Des dérives qui se déplacent
”On observe une bascule des dérives vers d’autres plateformes, en particulier TikTok, mais pas seulement”, a expliqué Arthur Delaporte à l’AFP.
Depuis l’entrée en vigueur de la loi, les parlementaires constatent une forte progression des formats de diffusion en direct, notamment via TikTok Shop. Ces ”lives” reposent sur des systèmes de dons, de récompenses virtuelles et d’achats instantanés, qui poussent les utilisateurs à dépenser davantage. Le rapport souligne qu’ils facilitent aussi la promotion de ”produits contrefaits, dangereux ou non conformes”, tout en exposant le public à des méthodes commerciales agressives.
Protéger les mineurs et encadrer la vente
Pour y répondre, le rapport avance 78 propositions. Les auteurs souhaitent notamment obliger les influenceurs à exclure les mineurs de leur audience lorsqu’ils font la promotion de produits ou de services. Ils recommandent aussi la mise en place d’un système d’autorisation préalable pour les ventes réalisées via les réseaux sociaux.
Ils demandent par ailleurs la suspension temporaire de TikTok Shop afin d’imposer sa mise en conformité avec le droit de la consommation. Le texte propose également d’interdire le démarchage visant à recruter des créateurs de contenus pour adultes, notamment pour des plateformes comme OnlyFans, et de bannir les outils dopés à l’intelligence artificielle permettant de générer des images à caractère sexuel.
Cette mesure fait écho à la récente polémique autour d’images dénudées produites par l’IA Grok sur le réseau social X. ”Cela permet d’élargir le cadre juridique qui interdit la diffusion de contenus intimes sans consentement”, a justifié Arthur Delaporte auprès de l’AFP.
Contenus violents et manque de moyens
Le rapport accorde aussi une attention particulière aux contenus violents et aux discours de haine.

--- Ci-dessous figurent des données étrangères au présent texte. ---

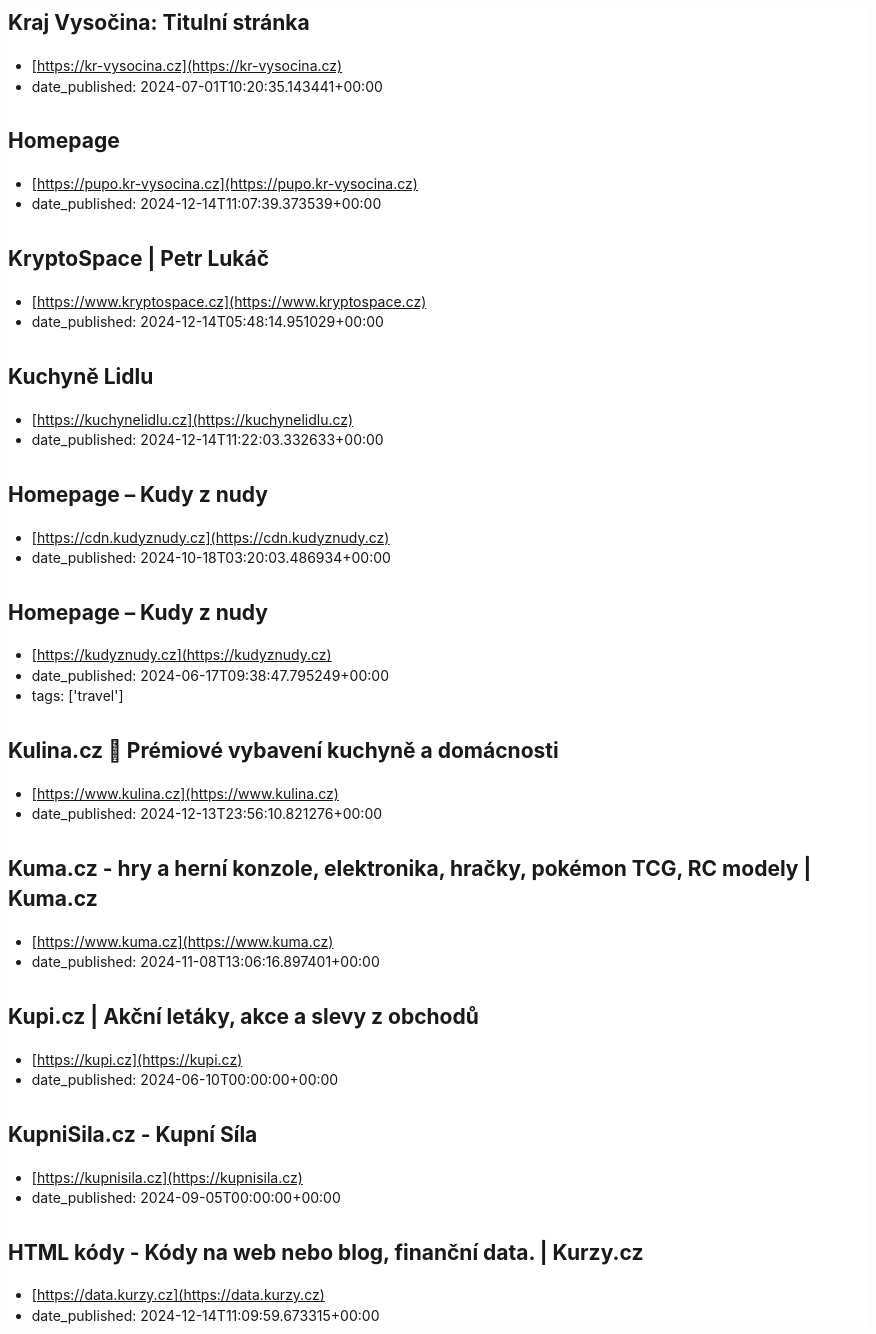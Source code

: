  ## Kraj Vysočina: Titulní stránka
 - [https://kr-vysocina.cz](https://kr-vysocina.cz)
 - date_published: 2024-07-01T10:20:35.143441+00:00

 ## Homepage
 - [https://pupo.kr-vysocina.cz](https://pupo.kr-vysocina.cz)
 - date_published: 2024-12-14T11:07:39.373539+00:00

 ## KryptoSpace | Petr Lukáč
 - [https://www.kryptospace.cz](https://www.kryptospace.cz)
 - date_published: 2024-12-14T05:48:14.951029+00:00

 ## Kuchyně Lidlu
 - [https://kuchynelidlu.cz](https://kuchynelidlu.cz)
 - date_published: 2024-12-14T11:22:03.332633+00:00

 ## Homepage – Kudy z nudy
 - [https://cdn.kudyznudy.cz](https://cdn.kudyznudy.cz)
 - date_published: 2024-10-18T03:20:03.486934+00:00

 ## Homepage – Kudy z nudy
 - [https://kudyznudy.cz](https://kudyznudy.cz)
 - date_published: 2024-06-17T09:38:47.795249+00:00
 - tags: ['travel']

 ## Kulina.cz 🦞 Prémiové vybavení kuchyně a domácnosti
 - [https://www.kulina.cz](https://www.kulina.cz)
 - date_published: 2024-12-13T23:56:10.821276+00:00

 ## Kuma.cz - hry a herní konzole, elektronika, hračky, pokémon TCG, RC modely | Kuma.cz
 - [https://www.kuma.cz](https://www.kuma.cz)
 - date_published: 2024-11-08T13:06:16.897401+00:00

 ## Kupi.cz | Akční letáky, akce a slevy z obchodů
 - [https://kupi.cz](https://kupi.cz)
 - date_published: 2024-06-10T00:00:00+00:00

 ## KupniSila.cz - Kupní Síla
 - [https://kupnisila.cz](https://kupnisila.cz)
 - date_published: 2024-09-05T00:00:00+00:00

 ## HTML kódy - Kódy na web nebo blog, finanční data. | Kurzy.cz
 - [https://data.kurzy.cz](https://data.kurzy.cz)
 - date_published: 2024-12-14T11:09:59.673315+00:00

Il propose la création d’un délit spécifique pour sanctionner ”la promotion de l’idéologie masculiniste” ainsi que la valorisation de comportements dangereux, comme ceux mis en cause dans la mort du streamer Jean Pormanove, décédé lors d’un direct sur la plateforme Kick en août dernier.
Les auteurs pointent enfin ”un manque de moyens opérationnels” des services de l’État face à ”la puissance et à la vitesse des plateformes numériques”. La Direction générale de la concurrence, de la consommation et de la répression des fraudes (DGCCRF), rappellent-ils, ”doit surveiller plusieurs millions de contenus diffusés quotidiennement avec des équipes dimensionnées historiquement pour le commerce physique”.
Pour Arthur Delaporte, l’augmentation des moyens de la DGCCRF et de l’Arcom, le régulateur du numérique, relève ”de l’ordre de la sécurité nationale”. Il plaide également pour la création d’un ”portail unique de signalement” afin de mieux lutter contre les abus sur les réseaux sociaux.